There were 684 households, of which 22.8% had children under the age of 18 living with them, 53.5% were married couples living together, 8.0% had a female householder with no husband present, 3.5% had a male householder with no wife present, and 34.9% were non-families. 29.4% of all households were made up of individuals, and 12% had someone living alone who was 65 years of age or older. The average household size was 2.24 and the average family size was 2.76.

The median age in the town was 47.2 years. 19.8% of residents were under the age of 18; 6.7% were between the ages of 18 and 24; 21.3% were from 25 to 44; 32.9% were from 45 to 64; and 19.3% were 65 years of age or older. The gender makeup of the town was 49.0% male and 51.0% female.

===2000 census===
As of the census of 2000, there were 1,233 people, 517 households, and 348 families living in the town. The population density was 744.5 PD/sqmi. There were 680 housing units at an average density of 410.6 /sqmi. The racial makeup of the town was 98.62% White, 0.08% African American, 0.24% Native American, 0.08% Asian, 0.08% Pacific Islander, 0.32% from other races, and 0.57% from two or more races. Hispanic or Latino of any race were 1.54% of the population.

There were 517 households, out of which 28.6% had children under the age of 18 living with them, 52.6% were married couples living together, 9.7% had a female householder with no husband present, and 32.5% were non-families. 26.9% of all households were made up of individuals, and 13.2% had someone living alone who was 65 years of age or older.
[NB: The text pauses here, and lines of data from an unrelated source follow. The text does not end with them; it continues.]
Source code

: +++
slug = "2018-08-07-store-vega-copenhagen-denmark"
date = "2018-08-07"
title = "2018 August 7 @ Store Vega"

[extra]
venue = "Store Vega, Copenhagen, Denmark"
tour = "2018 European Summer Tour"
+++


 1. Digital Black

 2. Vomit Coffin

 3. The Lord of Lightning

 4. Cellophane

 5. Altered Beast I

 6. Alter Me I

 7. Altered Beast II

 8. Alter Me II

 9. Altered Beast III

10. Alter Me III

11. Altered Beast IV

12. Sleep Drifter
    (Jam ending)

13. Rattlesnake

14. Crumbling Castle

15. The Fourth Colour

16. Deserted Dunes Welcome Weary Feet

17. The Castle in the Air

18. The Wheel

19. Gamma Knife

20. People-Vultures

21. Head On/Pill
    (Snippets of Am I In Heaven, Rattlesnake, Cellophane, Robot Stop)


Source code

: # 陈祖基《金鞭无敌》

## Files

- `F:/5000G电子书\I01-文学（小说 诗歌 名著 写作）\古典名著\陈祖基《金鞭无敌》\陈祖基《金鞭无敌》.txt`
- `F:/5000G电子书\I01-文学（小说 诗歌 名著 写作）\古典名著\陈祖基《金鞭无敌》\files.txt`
The average household size was 2.38 and the average family size was 2.85.

In the town, the population was spread out, with 23.9% under the age of 18, 7.5% from 18 to 24, 28.5% from 25 to 44, 25.1% from 45 to 64, and 15.0% who were 65 years of age or older. The median age was 39 years. For every 100 females, there were 91.8 males. For every 100 females age 18 and over, there were 86.9 males.

The median income for a household in the town was $40,391, and the median income for a family was $47,917. Males had a median income of $36,346 versus $22,219 for females. The per capita income for the town was $19,834. About 6.2% of families and 9.2% of the population were below the poverty line, including 16.1% of those under age 18 and 8.6% of those age 65 or over.
==Education==
The town of Hamilton lies in the school district of Hamilton Community Schools. The local schools' town residents attend are:
- Hamilton Elementary School
- Hamilton Junior-Senior High School

==Notable people==
- Edgar "Pop" Buell, humanitarian aid worker in Laos in the 1960s and 1970s.
- James I. Farley, member of U.S. House of Representatives, 1933–1939, was born on a farm near Hamilton.